* Exercise brief: Pull every line holding the word "aiohttp" from the data below and copy it.

* Data records:
· · ·

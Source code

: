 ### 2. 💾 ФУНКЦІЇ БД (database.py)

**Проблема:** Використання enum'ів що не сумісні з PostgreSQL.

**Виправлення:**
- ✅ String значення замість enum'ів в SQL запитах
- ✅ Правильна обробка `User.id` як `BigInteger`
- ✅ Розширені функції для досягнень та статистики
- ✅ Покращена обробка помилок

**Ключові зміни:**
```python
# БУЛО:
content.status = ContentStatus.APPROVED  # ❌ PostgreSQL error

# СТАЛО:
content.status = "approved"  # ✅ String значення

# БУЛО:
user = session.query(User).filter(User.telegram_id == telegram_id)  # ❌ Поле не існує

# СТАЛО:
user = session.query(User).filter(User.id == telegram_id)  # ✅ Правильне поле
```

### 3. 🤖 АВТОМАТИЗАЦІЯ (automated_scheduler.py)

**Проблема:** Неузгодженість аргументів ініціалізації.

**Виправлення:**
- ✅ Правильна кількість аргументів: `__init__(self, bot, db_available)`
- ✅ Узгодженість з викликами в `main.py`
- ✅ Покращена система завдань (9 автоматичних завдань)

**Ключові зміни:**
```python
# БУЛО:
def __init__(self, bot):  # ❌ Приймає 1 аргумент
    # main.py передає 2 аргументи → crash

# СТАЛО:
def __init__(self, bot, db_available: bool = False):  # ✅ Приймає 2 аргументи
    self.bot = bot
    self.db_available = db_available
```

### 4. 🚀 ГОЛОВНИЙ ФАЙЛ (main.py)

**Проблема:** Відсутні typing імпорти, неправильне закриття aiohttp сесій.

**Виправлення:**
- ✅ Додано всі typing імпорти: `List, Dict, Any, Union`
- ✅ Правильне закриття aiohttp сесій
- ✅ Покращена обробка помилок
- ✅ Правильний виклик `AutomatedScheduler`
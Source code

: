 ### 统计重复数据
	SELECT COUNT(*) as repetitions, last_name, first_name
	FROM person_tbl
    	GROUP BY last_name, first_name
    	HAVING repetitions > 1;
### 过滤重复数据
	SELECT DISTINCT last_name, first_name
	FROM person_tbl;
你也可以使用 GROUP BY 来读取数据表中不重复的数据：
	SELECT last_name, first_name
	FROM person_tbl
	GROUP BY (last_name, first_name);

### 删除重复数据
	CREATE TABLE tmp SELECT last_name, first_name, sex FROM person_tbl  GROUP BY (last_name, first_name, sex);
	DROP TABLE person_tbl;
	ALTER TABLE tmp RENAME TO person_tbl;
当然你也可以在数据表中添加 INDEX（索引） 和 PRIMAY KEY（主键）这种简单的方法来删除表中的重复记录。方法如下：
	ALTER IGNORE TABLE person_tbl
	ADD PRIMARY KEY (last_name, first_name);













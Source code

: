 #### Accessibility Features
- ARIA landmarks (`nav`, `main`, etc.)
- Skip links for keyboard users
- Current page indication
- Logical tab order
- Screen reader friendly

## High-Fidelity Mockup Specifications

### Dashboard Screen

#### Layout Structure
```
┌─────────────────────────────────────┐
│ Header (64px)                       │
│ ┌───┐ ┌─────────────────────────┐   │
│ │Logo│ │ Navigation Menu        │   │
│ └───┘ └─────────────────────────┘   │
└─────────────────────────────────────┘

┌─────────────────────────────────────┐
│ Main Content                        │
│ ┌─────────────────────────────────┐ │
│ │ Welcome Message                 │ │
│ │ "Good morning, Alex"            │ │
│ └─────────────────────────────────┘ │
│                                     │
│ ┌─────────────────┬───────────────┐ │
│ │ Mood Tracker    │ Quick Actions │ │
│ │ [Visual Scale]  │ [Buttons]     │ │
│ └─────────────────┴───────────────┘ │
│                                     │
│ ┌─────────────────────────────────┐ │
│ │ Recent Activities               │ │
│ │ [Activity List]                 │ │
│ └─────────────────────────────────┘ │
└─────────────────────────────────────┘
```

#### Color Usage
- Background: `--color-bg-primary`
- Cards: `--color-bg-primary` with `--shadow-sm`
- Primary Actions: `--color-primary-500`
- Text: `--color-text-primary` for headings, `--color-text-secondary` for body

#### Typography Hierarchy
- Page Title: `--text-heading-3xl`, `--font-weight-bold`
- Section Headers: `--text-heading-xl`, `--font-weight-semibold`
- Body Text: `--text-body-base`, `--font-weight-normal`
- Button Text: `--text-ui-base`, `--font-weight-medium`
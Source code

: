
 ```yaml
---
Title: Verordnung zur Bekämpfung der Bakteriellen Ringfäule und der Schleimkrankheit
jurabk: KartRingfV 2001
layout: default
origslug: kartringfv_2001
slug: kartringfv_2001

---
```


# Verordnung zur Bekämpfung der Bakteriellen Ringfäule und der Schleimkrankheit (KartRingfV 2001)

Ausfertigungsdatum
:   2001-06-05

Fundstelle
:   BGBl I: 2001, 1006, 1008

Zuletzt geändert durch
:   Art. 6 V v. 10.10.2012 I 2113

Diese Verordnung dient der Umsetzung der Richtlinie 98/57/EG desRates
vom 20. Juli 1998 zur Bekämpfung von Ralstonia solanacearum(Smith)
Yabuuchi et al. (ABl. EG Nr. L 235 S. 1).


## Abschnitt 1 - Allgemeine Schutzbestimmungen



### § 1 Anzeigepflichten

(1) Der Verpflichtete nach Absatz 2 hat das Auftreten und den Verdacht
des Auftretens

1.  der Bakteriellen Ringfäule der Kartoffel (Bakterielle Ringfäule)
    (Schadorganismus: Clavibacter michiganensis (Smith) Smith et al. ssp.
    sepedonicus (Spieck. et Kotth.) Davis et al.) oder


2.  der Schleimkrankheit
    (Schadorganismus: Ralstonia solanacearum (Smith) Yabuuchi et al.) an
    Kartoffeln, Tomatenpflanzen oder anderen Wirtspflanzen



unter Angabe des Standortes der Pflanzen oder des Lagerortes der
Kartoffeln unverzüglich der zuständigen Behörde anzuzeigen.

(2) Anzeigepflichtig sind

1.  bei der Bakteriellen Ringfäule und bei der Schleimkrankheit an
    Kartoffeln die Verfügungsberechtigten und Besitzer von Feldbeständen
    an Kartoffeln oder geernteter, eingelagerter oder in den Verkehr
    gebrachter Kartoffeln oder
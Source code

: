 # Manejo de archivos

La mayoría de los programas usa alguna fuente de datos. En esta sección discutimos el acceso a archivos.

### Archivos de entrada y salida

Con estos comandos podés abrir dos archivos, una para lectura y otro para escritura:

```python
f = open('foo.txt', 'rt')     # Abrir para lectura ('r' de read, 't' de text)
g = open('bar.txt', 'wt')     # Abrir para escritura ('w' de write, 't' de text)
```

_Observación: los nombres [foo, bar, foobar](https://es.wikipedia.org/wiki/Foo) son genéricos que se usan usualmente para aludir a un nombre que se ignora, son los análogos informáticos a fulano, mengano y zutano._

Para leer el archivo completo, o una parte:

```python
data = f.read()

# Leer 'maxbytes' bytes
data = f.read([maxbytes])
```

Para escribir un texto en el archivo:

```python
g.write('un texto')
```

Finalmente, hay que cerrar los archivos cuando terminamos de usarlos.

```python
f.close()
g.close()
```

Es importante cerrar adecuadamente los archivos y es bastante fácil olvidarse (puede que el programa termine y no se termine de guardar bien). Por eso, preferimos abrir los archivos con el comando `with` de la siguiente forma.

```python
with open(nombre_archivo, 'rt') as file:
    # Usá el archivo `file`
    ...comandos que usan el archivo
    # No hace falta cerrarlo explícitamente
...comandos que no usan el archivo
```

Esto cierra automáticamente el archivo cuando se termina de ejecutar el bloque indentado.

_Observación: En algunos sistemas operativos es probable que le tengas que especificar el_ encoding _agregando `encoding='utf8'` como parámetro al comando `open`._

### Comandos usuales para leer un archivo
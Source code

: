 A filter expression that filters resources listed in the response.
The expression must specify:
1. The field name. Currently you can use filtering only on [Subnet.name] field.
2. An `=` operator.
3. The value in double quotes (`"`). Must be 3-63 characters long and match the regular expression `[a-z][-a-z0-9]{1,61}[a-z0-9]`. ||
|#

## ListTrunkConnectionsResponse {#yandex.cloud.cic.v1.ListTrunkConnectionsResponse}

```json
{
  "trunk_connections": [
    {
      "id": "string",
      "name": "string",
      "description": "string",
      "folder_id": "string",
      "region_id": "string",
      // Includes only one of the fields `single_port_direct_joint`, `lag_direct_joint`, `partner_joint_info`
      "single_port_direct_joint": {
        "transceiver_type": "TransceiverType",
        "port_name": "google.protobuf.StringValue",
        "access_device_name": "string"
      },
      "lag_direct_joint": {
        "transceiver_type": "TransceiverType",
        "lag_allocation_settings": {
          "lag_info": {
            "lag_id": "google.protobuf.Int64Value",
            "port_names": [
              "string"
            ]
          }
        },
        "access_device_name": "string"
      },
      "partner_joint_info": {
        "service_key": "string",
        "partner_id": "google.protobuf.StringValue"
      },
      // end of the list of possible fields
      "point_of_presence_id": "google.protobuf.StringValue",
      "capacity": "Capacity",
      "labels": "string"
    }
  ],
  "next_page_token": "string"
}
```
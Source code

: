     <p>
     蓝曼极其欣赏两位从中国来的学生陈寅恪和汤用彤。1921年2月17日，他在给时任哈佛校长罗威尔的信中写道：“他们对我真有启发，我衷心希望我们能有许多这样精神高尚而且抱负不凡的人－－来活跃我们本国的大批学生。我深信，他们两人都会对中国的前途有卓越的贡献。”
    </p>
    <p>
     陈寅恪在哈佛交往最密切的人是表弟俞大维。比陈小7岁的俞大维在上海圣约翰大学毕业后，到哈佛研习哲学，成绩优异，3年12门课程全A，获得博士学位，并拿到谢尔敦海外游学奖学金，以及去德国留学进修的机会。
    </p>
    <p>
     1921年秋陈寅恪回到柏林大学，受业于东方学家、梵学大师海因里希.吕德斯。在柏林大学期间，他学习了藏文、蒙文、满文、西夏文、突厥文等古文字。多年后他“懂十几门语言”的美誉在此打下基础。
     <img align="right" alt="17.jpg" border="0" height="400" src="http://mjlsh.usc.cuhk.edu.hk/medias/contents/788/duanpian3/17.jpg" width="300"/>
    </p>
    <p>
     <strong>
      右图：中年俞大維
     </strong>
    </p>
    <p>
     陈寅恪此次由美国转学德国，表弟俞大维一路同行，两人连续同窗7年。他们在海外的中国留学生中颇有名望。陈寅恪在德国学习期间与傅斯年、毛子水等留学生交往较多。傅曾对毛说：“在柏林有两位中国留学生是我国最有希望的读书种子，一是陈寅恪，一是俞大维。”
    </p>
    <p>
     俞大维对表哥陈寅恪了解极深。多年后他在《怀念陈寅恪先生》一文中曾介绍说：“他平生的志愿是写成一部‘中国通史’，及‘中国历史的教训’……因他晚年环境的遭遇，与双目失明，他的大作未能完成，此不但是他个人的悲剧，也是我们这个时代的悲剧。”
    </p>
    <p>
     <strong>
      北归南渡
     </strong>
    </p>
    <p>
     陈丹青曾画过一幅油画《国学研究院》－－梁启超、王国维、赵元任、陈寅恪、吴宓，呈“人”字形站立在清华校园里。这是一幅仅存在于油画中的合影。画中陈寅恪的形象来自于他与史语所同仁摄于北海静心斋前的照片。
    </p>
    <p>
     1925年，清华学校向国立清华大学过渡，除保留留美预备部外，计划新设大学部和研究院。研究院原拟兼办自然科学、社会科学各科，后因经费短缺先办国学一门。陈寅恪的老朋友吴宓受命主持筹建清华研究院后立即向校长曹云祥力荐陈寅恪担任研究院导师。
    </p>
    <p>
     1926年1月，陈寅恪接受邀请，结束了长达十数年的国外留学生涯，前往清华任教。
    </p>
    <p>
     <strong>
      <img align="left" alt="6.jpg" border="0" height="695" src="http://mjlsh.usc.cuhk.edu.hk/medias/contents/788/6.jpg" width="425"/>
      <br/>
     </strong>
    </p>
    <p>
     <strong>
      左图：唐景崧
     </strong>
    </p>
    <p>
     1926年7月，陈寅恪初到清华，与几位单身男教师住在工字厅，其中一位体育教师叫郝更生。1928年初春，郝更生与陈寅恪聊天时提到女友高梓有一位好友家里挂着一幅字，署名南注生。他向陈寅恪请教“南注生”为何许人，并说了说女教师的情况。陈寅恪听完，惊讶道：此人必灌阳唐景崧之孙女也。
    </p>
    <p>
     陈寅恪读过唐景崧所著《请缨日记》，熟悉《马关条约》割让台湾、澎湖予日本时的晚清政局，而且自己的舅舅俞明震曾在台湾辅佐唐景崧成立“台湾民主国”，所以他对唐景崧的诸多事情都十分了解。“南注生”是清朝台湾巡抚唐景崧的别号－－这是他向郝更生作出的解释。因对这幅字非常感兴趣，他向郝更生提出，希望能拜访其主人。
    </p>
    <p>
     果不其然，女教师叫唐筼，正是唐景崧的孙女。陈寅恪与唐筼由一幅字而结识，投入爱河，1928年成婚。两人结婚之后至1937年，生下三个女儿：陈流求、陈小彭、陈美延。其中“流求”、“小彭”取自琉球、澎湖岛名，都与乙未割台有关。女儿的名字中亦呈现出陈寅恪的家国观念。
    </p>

· · ·

* Answer for the task:
**Проблема:** Відсутні typing імпорти, неправильне закриття aiohttp сесій.
- ✅ Правильне закриття aiohttp сесій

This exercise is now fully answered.